In Brisbane Supreme Court on Monday, Justice Melanie Hindman ruled that casino high roller Yew Choy Wong must pay The Star Entertainment Qld Limited $38,659,853 plus interest and indemnity costs over the 2018 bounced cheque.
Her decision brings to an end one of the world’s biggest gambling debt recovery cases, and came after a three-day hearing last month where the court heard The Star Gold Coast in Broadbeach Island alleged Dr Wong was given access to a $40 million cheque cashing facility (CCF) on July 26, 2018, the day he arrived at the casino to play in a baccarat tournament while on a seven-day junket.
Dr Wong left the country without settling his account with the casino.
The casino says it used a signed blank personal cheque from the Overseas-Chinese Banking Corporation Limited that Dr Wong had given to its sister casino in Sydney a year earlier to pay the debt, arguing Dr Wong had given the Gold Coast casino permission to use the blank Sydney cheque, a claim he denied.
When casino staff presented the $43m cheque to the National Australia Bank in the Gold Coast suburb of Bundall, it bounced.
The court heard the placing of a blank cheque by high rollers is “a common process within casinos”.
Dr Wong told the court, and Justice Hindman accepted, that he instructed his bank in August 2018 to “stop payment on any cheques from The Star”.
Dr Wong actually racked up net gaming losses of $47.3m at baccarat between July 26, 2018 and August 2, 2018, but this was slashed to $43m after rebates and other allowances under the special junket agreement.
“The Star GC has made out its claim for recovery of the CCF moneys as loans, and Dr Wong has not made out any pleaded defence to that claim. I will enter judgment for The Star GC, with interest and costs,” Justice Hindman ruled.
“The pleaded defence is not supported by the evidence and therefore must be rejected as not being proved,” she stated.
Mr Wong unsuccessfully argued on July 30, 2018, he and Star, through its chief operating officer, Paul Arbuckle, verbally agreed in a discussion about casino dealers making mistakes that Dr Wong would not have to pay for any losses incurred to that date and that Dr Wong would resume gaming.

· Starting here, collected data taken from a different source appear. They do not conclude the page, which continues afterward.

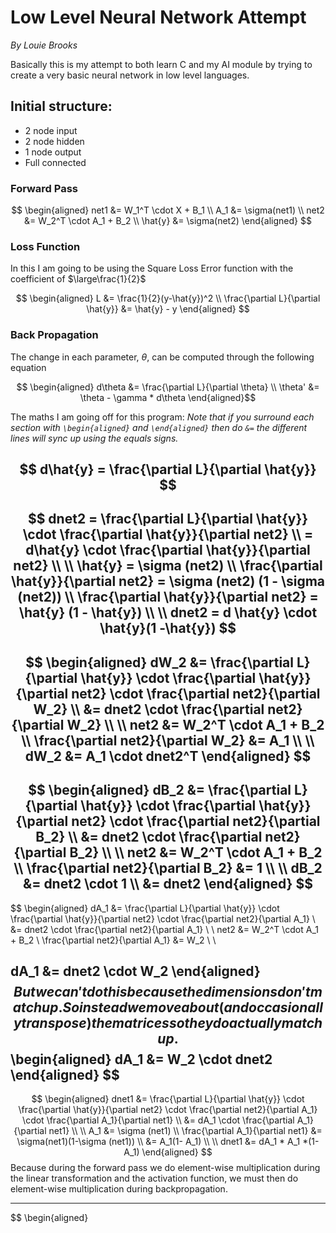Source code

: # Low Level Neural Network Attempt
*By Louie Brooks*

Basically this is my attempt to both learn C and my AI module by trying to create a very basic neural network in low level languages.

## Initial structure:
- 2 node input
- 2 node hidden
- 1 node output
- Full connected

### Forward Pass
$$
\begin{aligned}
net1 &= W_1^T \cdot X + B_1 \\
A_1 &= \sigma(net1) \\
net2 &= W_2^T \cdot A_1 + B_2 \\
\hat{y} &= \sigma(net2)
\end{aligned}
$$

### Loss Function
In this I am going to be using the Square Loss Error function with the coefficient of $\large\frac{1}{2}$

$$
\begin{aligned}
L &= \frac{1}{2}(y-\hat{y})^2 \\
\frac{\partial L}{\partial \hat{y}} &= \hat{y} - y
\end{aligned}
$$

### Back Propagation
The change in each parameter, $\theta$, can be computed through the following equation

$$
\begin{aligned}
d\theta &= \frac{\partial L}{\partial \theta} \\
\theta' &= \theta - \gamma * d\theta
\end{aligned}$$

The maths I am going off for this program:
*Note that if you surround each section with `\begin{aligned}` and `\end{aligned}` then do `&=` the different lines will sync up using the equals signs.*

$$
d\hat{y} = \frac{\partial L}{\partial \hat{y}}
$$
---
$$
dnet2 = \frac{\partial L}{\partial \hat{y}} \cdot \frac{\partial \hat{y}}{\partial net2} \\
= d\hat{y} \cdot \frac{\partial \hat{y}}{\partial net2} \\ \\
\hat{y} = \sigma (net2) \\
\frac{\partial \hat{y}}{\partial net2} = \sigma (net2) (1 - \sigma (net2)) \\
\frac{\partial \hat{y}}{\partial net2} = \hat{y} (1 - \hat{y}) \\ \\
dnet2 = d \hat{y} \cdot \hat{y}(1 -\hat{y})
$$
---
$$
\begin{aligned}
dW_2 &= \frac{\partial L}{\partial \hat{y}} \cdot \frac{\partial \hat{y}}{\partial net2} \cdot \frac{\partial net2}{\partial W_2} \\
&= dnet2 \cdot \frac{\partial net2}{\partial W_2} \\ \\
net2 &= W_2^T \cdot A_1 + B_2 \\
\frac{\partial net2}{\partial W_2} &= A_1 \\ \\
dW_2 &= A_1 \cdot dnet2^T
\end{aligned}
$$
---
$$
\begin{aligned}
dB_2 &= \frac{\partial L}{\partial \hat{y}} \cdot \frac{\partial \hat{y}}{\partial net2} \cdot \frac{\partial net2}{\partial B_2} \\
&= dnet2 \cdot \frac{\partial net2}{\partial B_2} \\ \\
net2 &= W_2^T \cdot A_1 + B_2 \\
\frac{\partial net2}{\partial B_2} &= 1 \\ \\
dB_2 &= dnet2 \cdot 1 \\
&= dnet2
\end{aligned}
$$
---
$$
\begin{aligned}
dA_1 &= \frac{\partial L}{\partial \hat{y}} \cdot \frac{\partial \hat{y}}{\partial net2} \cdot \frac{\partial net2}{\partial A_1} \\
&= dnet2 \cdot \frac{\partial net2}{\partial A_1} \\ \\
net2 &= W_2^T \cdot A_1 + B_2 \\
\frac{\partial net2}{\partial A_1} &= W_2 \\ \\

dA_1 &= dnet2 \cdot W_2
\end{aligned}
$$
But we can't do this because the dimensions don't match up. So instead we move about (and occasionally transpose) the matrices so they do actually match up.
$$
\begin{aligned}
dA_1 &= W_2 \cdot dnet2
\end{aligned}
$$
---
$$
\begin{aligned}
dnet1 &= \frac{\partial L}{\partial \hat{y}} \cdot \frac{\partial \hat{y}}{\partial net2} \cdot \frac{\partial net2}{\partial A_1} \cdot \frac{\partial A_1}{\partial net1} \\
&= dA_1 \cdot \frac{\partial A_1}{\partial net1} \\ \\ 
A_1 &= \sigma (net1) \\
\frac{\partial A_1}{\partial net1} &= \sigma(net1)(1-\sigma (net1)) \\
&= A_1(1- A_1) \\ \\
dnet1 &= dA_1 * A_1 *(1-A_1)
\end{aligned}
$$
Because during the forward pass we do element-wise multiplication during the linear transformation and the activation function, we must then do element-wise multiplication during backpropagation.

---
$$
\begin{aligned}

Dr Wong also claimed that Mr Arbuckle agreed if Star’s dealers made any further mistakes in dealing baccarat to Dr Wong, he would not have to pay for losses incurred from that point on, during that visit.
Dr Wong gave evidence that he told Mr Arbuckle: “If you make one further mistake, I won’t pay any single cent” and he believed that entitled him to not pay the casino if dealers made any mistakes.
Mr Arbuckle gave evidence of two different contexts in which those words were spoken; the first being that Dr Wong would not pay a single cent “unless” Mr Arbuckle changed an August 1 apology letter he wrote to him, and that Dr Wong was talking about “hands on which the errors had occurred”.
In 2020 Dr Wong unsuccessfully applied to the Supreme Court to have a lawsuit filed against him dismissed on the grounds that it had low prospects of success to warrant him defending the claim.
Dr Wong, who made his fortune in online gambling in the Philippines and the Isle of Man, is alleged to have failed to reply to pre-trial letters in October and December 2018 demanding repayment of the gambling debt.
The Star also tried to recoup the money in a Singapore court but the case was thrown out.